Este excepcional historiador nos ofrece algunos antecedentes de los vínculos que confluyeron entre la patrona de Extremadura y la veneración de Tonantzin en el Tepeyac, un testimonio del encuentro creativo entre los españoles y los pueblos indígenas.
Como en otras muchas cosas, en la veneración a la Virgen de Guadalupe de México convergieron, desde un principio, antecedentes indígenas prehispánicos y otros procedentes de España, sobre todo de Extremadura. Ambos guardan estrecha relación con dos concepciones muy distintas del tiempo y espacio sagrado.

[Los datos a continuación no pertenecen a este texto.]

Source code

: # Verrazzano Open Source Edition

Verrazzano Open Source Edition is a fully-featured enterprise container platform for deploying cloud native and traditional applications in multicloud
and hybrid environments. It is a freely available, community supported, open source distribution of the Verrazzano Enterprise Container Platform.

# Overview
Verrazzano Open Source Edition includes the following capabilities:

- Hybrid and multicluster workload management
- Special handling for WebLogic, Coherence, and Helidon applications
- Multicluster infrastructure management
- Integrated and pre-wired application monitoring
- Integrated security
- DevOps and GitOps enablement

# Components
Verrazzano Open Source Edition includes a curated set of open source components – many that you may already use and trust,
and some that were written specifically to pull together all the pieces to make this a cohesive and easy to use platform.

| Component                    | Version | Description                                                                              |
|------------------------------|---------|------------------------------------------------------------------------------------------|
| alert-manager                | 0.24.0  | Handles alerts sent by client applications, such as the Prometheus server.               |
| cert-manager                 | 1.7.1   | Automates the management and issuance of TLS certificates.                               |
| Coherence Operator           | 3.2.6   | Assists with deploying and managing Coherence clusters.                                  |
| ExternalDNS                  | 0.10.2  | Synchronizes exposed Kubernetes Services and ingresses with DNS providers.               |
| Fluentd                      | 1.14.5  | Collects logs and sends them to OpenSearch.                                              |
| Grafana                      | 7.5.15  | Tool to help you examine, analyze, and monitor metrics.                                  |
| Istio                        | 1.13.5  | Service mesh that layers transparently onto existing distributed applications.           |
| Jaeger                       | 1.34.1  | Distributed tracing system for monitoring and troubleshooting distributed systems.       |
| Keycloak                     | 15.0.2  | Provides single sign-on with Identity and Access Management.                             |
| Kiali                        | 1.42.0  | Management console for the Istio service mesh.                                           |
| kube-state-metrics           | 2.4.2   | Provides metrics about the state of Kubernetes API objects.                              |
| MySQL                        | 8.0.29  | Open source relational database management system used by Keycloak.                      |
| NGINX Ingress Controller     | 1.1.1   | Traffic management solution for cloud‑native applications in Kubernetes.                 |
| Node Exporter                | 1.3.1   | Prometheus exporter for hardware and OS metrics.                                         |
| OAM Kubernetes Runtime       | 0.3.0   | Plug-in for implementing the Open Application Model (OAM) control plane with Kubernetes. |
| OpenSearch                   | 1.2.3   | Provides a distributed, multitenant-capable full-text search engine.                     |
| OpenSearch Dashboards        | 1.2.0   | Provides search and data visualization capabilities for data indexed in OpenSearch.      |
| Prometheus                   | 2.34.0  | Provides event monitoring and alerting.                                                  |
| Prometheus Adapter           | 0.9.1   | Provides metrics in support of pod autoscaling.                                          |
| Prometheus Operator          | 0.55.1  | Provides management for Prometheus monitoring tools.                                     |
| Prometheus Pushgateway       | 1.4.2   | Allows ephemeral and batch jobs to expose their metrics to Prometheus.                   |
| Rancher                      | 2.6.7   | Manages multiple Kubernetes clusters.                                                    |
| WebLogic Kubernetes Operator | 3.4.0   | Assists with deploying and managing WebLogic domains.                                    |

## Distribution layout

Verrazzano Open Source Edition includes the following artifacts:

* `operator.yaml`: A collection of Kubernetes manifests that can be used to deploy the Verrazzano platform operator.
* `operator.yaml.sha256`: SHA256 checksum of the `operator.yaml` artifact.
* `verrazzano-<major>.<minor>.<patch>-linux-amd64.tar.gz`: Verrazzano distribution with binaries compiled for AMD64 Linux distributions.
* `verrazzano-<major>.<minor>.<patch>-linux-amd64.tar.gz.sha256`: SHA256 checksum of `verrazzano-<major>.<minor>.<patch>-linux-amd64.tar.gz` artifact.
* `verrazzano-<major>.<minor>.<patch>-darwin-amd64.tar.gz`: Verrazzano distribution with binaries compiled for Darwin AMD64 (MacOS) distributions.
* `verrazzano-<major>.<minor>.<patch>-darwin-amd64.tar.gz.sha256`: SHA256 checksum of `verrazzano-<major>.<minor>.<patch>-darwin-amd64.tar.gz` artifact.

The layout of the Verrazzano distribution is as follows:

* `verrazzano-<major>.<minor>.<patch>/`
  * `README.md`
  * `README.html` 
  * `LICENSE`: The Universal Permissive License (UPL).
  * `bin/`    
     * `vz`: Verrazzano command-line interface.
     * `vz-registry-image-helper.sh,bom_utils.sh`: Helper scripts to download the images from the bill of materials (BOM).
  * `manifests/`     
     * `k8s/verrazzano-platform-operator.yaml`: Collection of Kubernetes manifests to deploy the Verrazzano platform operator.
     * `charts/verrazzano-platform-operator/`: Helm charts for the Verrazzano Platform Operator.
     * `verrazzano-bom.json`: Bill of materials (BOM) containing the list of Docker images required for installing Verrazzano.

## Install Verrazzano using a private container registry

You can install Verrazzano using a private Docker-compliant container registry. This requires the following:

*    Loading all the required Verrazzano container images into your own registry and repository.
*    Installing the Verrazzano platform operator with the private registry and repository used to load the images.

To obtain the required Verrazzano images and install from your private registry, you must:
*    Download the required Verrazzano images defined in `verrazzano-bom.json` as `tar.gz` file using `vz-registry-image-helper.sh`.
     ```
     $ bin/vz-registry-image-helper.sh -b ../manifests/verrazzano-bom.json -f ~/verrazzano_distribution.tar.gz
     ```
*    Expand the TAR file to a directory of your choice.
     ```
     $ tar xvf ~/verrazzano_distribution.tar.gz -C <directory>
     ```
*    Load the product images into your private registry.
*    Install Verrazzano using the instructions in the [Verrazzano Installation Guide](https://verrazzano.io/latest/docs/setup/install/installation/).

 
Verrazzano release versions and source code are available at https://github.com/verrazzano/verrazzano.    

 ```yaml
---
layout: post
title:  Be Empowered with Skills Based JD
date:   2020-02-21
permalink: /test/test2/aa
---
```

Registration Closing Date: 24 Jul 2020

En el caso de los antecedentes extremeños, sobresale el nombre de Guadalupe, que es el de una imagen muy venerada en el pueblo de ese nombre, provincia de Cáceres. También se encuentra el hecho de que había no pocos extremeños entre los conquistadores que la tenían como patrona y le concedían culto muy especial. Si bien se trata de una Virgen de bulto con atavíos frecuentes en otras imágenes españolas de la Virgen María, en el coro del mismo santuario de Nuestra Señora de Guadalupe, hay otra escultura que ostenta rasgos muy semejantes a los de la imagen pintada que existe en México. Estudiosos de la historia del arte se han ocupado de mostrar tales semejanzas. Otro elemento es el de origen del culto. De modo parecido a otras mariofanías (relatos sobre apariciones de la Virgen María), también la de Guadalupe de Extremadura, según se refiere, se originó con la participación de una persona humilde a la que la Virgen manifestó su deseo de ser venerada en ese sitio, desde el cual favorecía con toda suerte de mercedes a sus fieles. Ese lugar, centro de peregrinaciones, se convirtió en un espacio sagrado a partir de que la Virgen extremeña comenzó a ser adorada.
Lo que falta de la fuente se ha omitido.